她只能乖巧笑:“牢记指挥官的教训。那您觉得呢?”

“就地刮点样本得了。”宋舟分析道,“谁知道这鬼东西是否还有阴间技能?万一它能发坐标摇人呢?会自爆呢?搞所谓的收容,最后九成九是让收容突破。这世道,我只对死物比较放心。”

他摸摸下巴,又补了一句:“哦对了,刚才撑得那么大,体内肯定结晶核了。看看在哪。”

“遵从指挥官的命令!”希尔维娅眼睛放光。

扫描光束从虹膜投射,开始在青年残存的身体组织切割分析。

皮娜接到指令,把之前电击前做的初始扫描数据传过去。

剖面图在两人面前展开,青年的身体构造,切蛋糕一样层层铺开:表皮、肌肉、骨骼,最后是鸠占鹊巢、取代正常器官的菌丝网络。

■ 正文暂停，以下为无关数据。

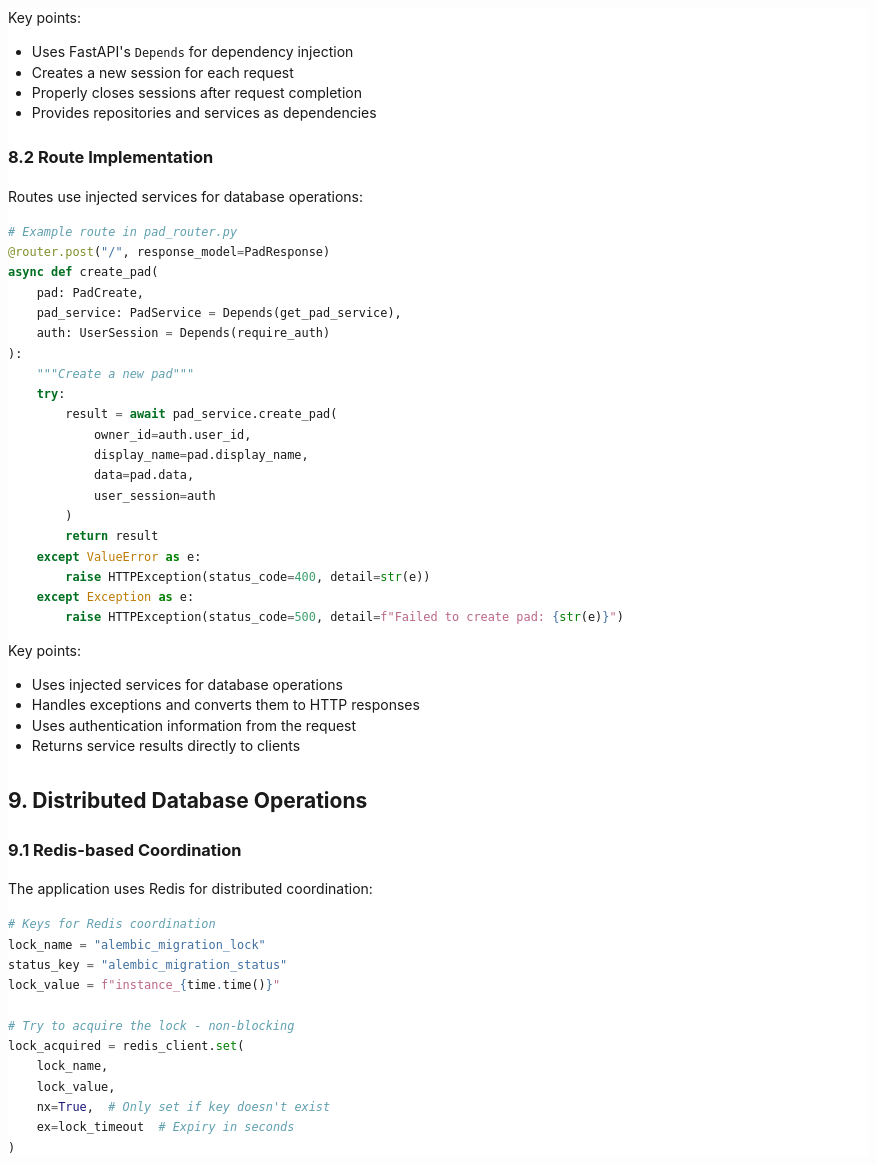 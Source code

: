 Key points:
- Uses FastAPI's `Depends` for dependency injection
- Creates a new session for each request
- Properly closes sessions after request completion
- Provides repositories and services as dependencies

### 8.2 Route Implementation

Routes use injected services for database operations:

```python
# Example route in pad_router.py
@router.post("/", response_model=PadResponse)
async def create_pad(
    pad: PadCreate,
    pad_service: PadService = Depends(get_pad_service),
    auth: UserSession = Depends(require_auth)
):
    """Create a new pad"""
    try:
        result = await pad_service.create_pad(
            owner_id=auth.user_id,
            display_name=pad.display_name,
            data=pad.data,
            user_session=auth
        )
        return result
    except ValueError as e:
        raise HTTPException(status_code=400, detail=str(e))
    except Exception as e:
        raise HTTPException(status_code=500, detail=f"Failed to create pad: {str(e)}")
```

Key points:
- Uses injected services for database operations
- Handles exceptions and converts them to HTTP responses
- Uses authentication information from the request
- Returns service results directly to clients

## 9. Distributed Database Operations

### 9.1 Redis-based Coordination

The application uses Redis for distributed coordination:

```python
# Keys for Redis coordination
lock_name = "alembic_migration_lock"
status_key = "alembic_migration_status"
lock_value = f"instance_{time.time()}"

# Try to acquire the lock - non-blocking
lock_acquired = redis_client.set(
    lock_name, 
    lock_value,
    nx=True,  # Only set if key doesn't exist
    ex=lock_timeout  # Expiry in seconds
)
```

比头发还细的菌丝从胸腔辐射,末端连有数不清的菌核。而在胸腔的中央,也就是整张网的汇聚焦点,晶核安静地嵌在里面。

宋舟和希尔维娅就这张图,开始密谋。

宋舟在投影里指指点点,标出晶核周围几根最粗的菌丝主干;希尔维娅在每条主干旁边标出预估的抗拉强度和切断所需的力度。

两人你一句我一句,不到两分钟就敲定一套简单粗暴的强拆方案。

哪怕中间出岔子,也都有人兜底备选。

皮娜的样本采集已经开始。

她蹲在青年身侧,手里的器械耍得飞起。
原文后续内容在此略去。